The jackknife is a resampling method that computes a statistic on each subsample formed by deleting one observation, then combines these leave-one-out values into estimates of the statistic's bias and variance.

Scope

This topic covers the leave-one-out jackknife, the pseudo-values it generates, jackknife estimates of bias and standard error, the delete-d generalization, and the relationship between the jackknife and the bootstrap as linear-approximation and full resampling estimators. Settings where the jackknife is unreliable, such as non-smooth statistics, are noted.

Core questions

  • How are leave-one-out recomputations turned into estimates of bias and standard error?
  • What are pseudo-values and how do they summarize each observation's influence?
  • How does the delete-d jackknife handle statistics for which the simple jackknife fails?
  • How is the jackknife related to the bootstrap as a linear approximation?

Key concepts

  • Leave-one-out subsamples
  • Pseudo-values
  • Jackknife bias estimate
  • Jackknife variance estimate
  • Delete-d jackknife

Key theories

Leave-one-out estimation
Recomputing a statistic with each observation removed yields a set of perturbed values whose spread estimates variance and whose mean shift, scaled by sample size, estimates bias.
Relation to the bootstrap
The jackknife can be viewed as a linear approximation to the bootstrap, accurate for smooth statistics but failing for non-smooth ones such as the median, which motivated the delete-d generalization.

Clinical relevance

The jackknife gives quick bias and variance estimates that require only as many recomputations as there are observations, and its pseudo-values double as influence diagnostics for detecting observations that disproportionately affect an estimate.

History

Quenouille proposed leave-one-out recomputation for bias reduction around 1949, and Tukey extended it in the 1950s into a general tool for variance estimation, coining the name jackknife; Efron later placed it within the broader resampling framework alongside the bootstrap.

Key figures

  • Maurice Quenouille
  • John Tukey
  • Rupert Miller
  • Bradley Efron

Related topics

Seminal works

  • efron1979
  • miller1974

Frequently asked questions

How does the jackknife differ from the bootstrap?
The jackknife uses the fixed set of leave-one-out subsamples, while the bootstrap draws many random samples with replacement.
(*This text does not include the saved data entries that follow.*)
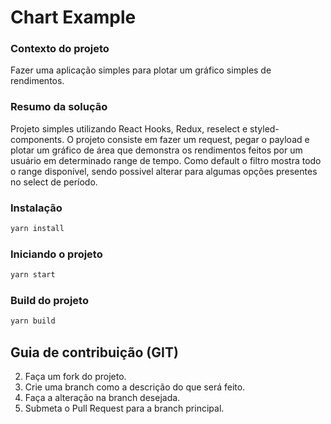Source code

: # Chart Example

### Contexto do projeto
Fazer uma aplicação simples para plotar um gráfico simples de rendimentos.

### Resumo da solução
Projeto simples utilizando React Hooks, Redux, reselect e styled-components.
O projeto consiste em fazer um request, pegar o payload e plotar um gráfico de área que demonstra os rendimentos feitos por um usuário em determinado range de tempo.
Como default o filtro mostra todo o range disponível, sendo possivel alterar para algumas opções presentes no select de período.

### Instalação

```bash
yarn install
```

### Iniciando o projeto
```bash
yarn start
```

### Build do projeto
```bash
yarn build
```

## Guia de contribuição (GIT)
2. Faça um fork do projeto.
3. Crie uma branch como a descrição do que será feito.
4. Faça a alteração na branch desejada.
5. Submeta o Pull Request para a branch principal.
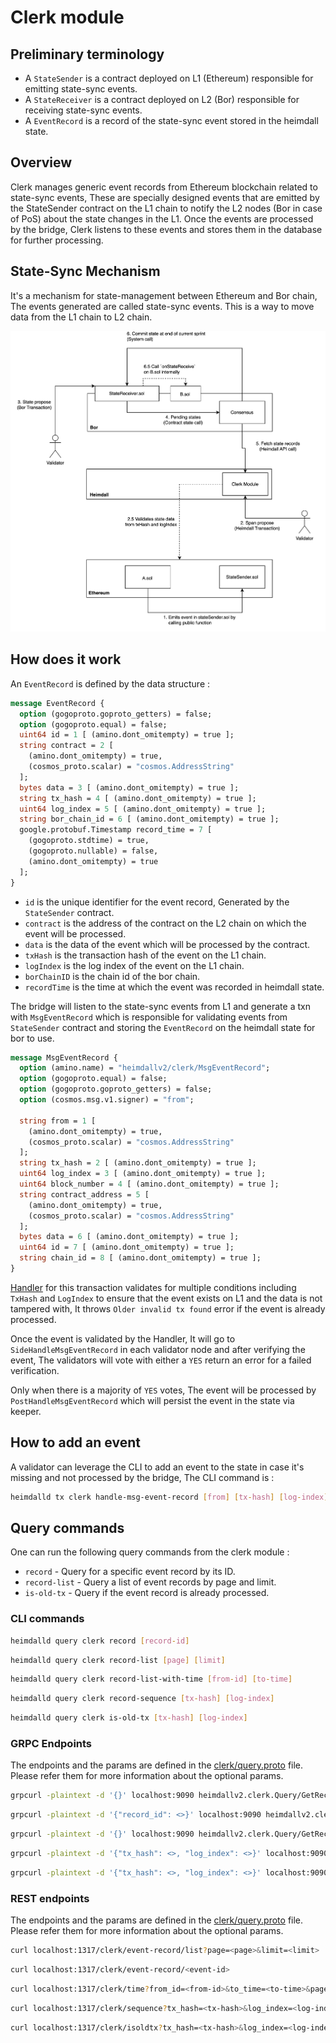 # Clerk module

## Preliminary terminology

* A `StateSender` is a contract deployed on L1 (Ethereum) responsible for emitting state-sync events.
* A `StateReceiver` is a contract deployed on L2 (Bor) responsible for receiving state-sync events.
* A `EventRecord` is a record of the state-sync event stored in the heimdall state.

## Overview

Clerk manages generic event records from Ethereum blockchain related to state-sync events, These are specially designed events that are emitted by the StateSender contract on the L1 chain to notify the L2 nodes (Bor in case of PoS) about the state changes in the L1. Once the events are processed by the bridge, Clerk listens to these events and stores them in the database for further processing.

## State-Sync Mechanism

It's a mechanism for state-management between Ethereum and Bor chain, The events generated are called state-sync events. This is a way to move data from the L1 chain to L2 chain.

![state_sync_flow](../../../img/pos/state_sync_flow.png)

## How does it work

An `EventRecord` is defined by the data structure :

```protobuf
message EventRecord {
  option (gogoproto.goproto_getters) = false;
  option (gogoproto.equal) = false;
  uint64 id = 1 [ (amino.dont_omitempty) = true ];
  string contract = 2 [
    (amino.dont_omitempty) = true,
    (cosmos_proto.scalar) = "cosmos.AddressString"
  ];
  bytes data = 3 [ (amino.dont_omitempty) = true ];
  string tx_hash = 4 [ (amino.dont_omitempty) = true ];
  uint64 log_index = 5 [ (amino.dont_omitempty) = true ];
  string bor_chain_id = 6 [ (amino.dont_omitempty) = true ];
  google.protobuf.Timestamp record_time = 7 [
    (gogoproto.stdtime) = true,
    (gogoproto.nullable) = false,
    (amino.dont_omitempty) = true
  ];
}
```

* `id` is the unique identifier for the event record, Generated by the `StateSender` contract.
* `contract` is the address of the contract on the L2 chain on which the event will be processed.
* `data` is the data of the event which will be processed by the contract.
* `txHash` is the transaction hash of the event on the L1 chain.
* `logIndex` is the log index of the event on the L1 chain.
* `borChainID` is the chain id of the bor chain.
* `recordTime` is the time at which the event was recorded in heimdall state.

The bridge will listen to the state-sync events from L1 and generate a txn with `MsgEventRecord` which is responsible for validating events from `StateSender` contract and storing the `EventRecord` on the heimdall state for bor to use.

```protobuf
message MsgEventRecord {
  option (amino.name) = "heimdallv2/clerk/MsgEventRecord";
  option (gogoproto.equal) = false;
  option (gogoproto.goproto_getters) = false;
  option (cosmos.msg.v1.signer) = "from";

  string from = 1 [
    (amino.dont_omitempty) = true,
    (cosmos_proto.scalar) = "cosmos.AddressString"
  ];
  string tx_hash = 2 [ (amino.dont_omitempty) = true ];
  uint64 log_index = 3 [ (amino.dont_omitempty) = true ];
  uint64 block_number = 4 [ (amino.dont_omitempty) = true ];
  string contract_address = 5 [
    (amino.dont_omitempty) = true,
    (cosmos_proto.scalar) = "cosmos.AddressString"
  ];
  bytes data = 6 [ (amino.dont_omitempty) = true ];
  uint64 id = 7 [ (amino.dont_omitempty) = true ];
  string chain_id = 8 [ (amino.dont_omitempty) = true ];
}
```

[Handler](keeper/msg_server.go) for this transaction validates for multiple conditions including `TxHash` and `LogIndex` to ensure that the event exists on L1 and the data is not tampered with, It throws `Older invalid tx found` error if the event is already processed.

Once the event is validated by the Handler, It will go to `SideHandleMsgEventRecord` in each validator node and after verifying the event, The validators will vote with either a `YES` return an error for a failed verification.

Only when there is a majority of `YES` votes, The event will be processed by `PostHandleMsgEventRecord` which will persist the event in the state via keeper.

## How to add an event

A validator can leverage the CLI to add an event to the state in case it's missing and not processed by the bridge, The CLI command is :

```bash
heimdalld tx clerk handle-msg-event-record [from] [tx-hash] [log-index] [block-number] [contract-address] [data] [id] [chain-id]
```

## Query commands

One can run the following query commands from the clerk module :

* `record` - Query for a specific event record by its ID.
* `record-list` - Query a list of event records by page and limit.
* `is-old-tx` - Query if the event record is already processed.


### CLI commands

```bash
heimdalld query clerk record [record-id]
```

```bash
heimdalld query clerk record-list [page] [limit]
```

```bash
heimdalld query clerk record-list-with-time [from-id] [to-time]
```

```bash
heimdalld query clerk record-sequence [tx-hash] [log-index]
```

```bash
heimdalld query clerk is-old-tx [tx-hash] [log-index]
```

### GRPC Endpoints

The endpoints and the params are defined in the [clerk/query.proto](/proto/heimdallv2/clerk/query.proto) file. Please refer them for more information about the optional params.

```bash
grpcurl -plaintext -d '{}' localhost:9090 heimdallv2.clerk.Query/GetRecordList
```

```bash
grpcurl -plaintext -d '{"record_id": <>}' localhost:9090 heimdallv2.clerk.Query/GetRecordById
```

```bash
grpcurl -plaintext -d '{}' localhost:9090 heimdallv2.clerk.Query/GetRecordListWithTime
```

```bash
grpcurl -plaintext -d '{"tx_hash": <>, "log_index": <>}' localhost:9090 heimdallv2.clerk.Query/GetRecordSequence
```

```bash
grpcurl -plaintext -d '{"tx_hash": <>, "log_index": <>}' localhost:9090 heimdallv2.clerk.Query/IsClerkTxOld
```

### REST endpoints

The endpoints and the params are defined in the [clerk/query.proto](/proto/heimdallv2/clerk/query.proto) file. Please refer them for more information about the optional params.

```bash
curl localhost:1317/clerk/event-record/list?page=<page>&limit=<limit>
```

```bash
curl localhost:1317/clerk/event-record/<event-id>
```

```bash
curl localhost:1317/clerk/time?from_id=<from-id>&to_time=<to-time>&page=<page>&limit=<limit>
```

```bash
curl localhost:1317/clerk/sequence?tx_hash=<tx-hash>&log_index=<log-index>
```

```bash
curl localhost:1317/clerk/isoldtx?tx_hash=<tx-hash>&log_index=<log-index>
```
The jackknife is faster and deterministic but is only a linear approximation, and it can fail for non-smooth statistics where the bootstrap still works.
Why can the simple jackknife fail for the median?
The median changes in jumps rather than smoothly as single points are removed, so the leave-one-out values do not capture its variability well. Deleting larger groups of observations, the delete-d jackknife, restores a usable estimate.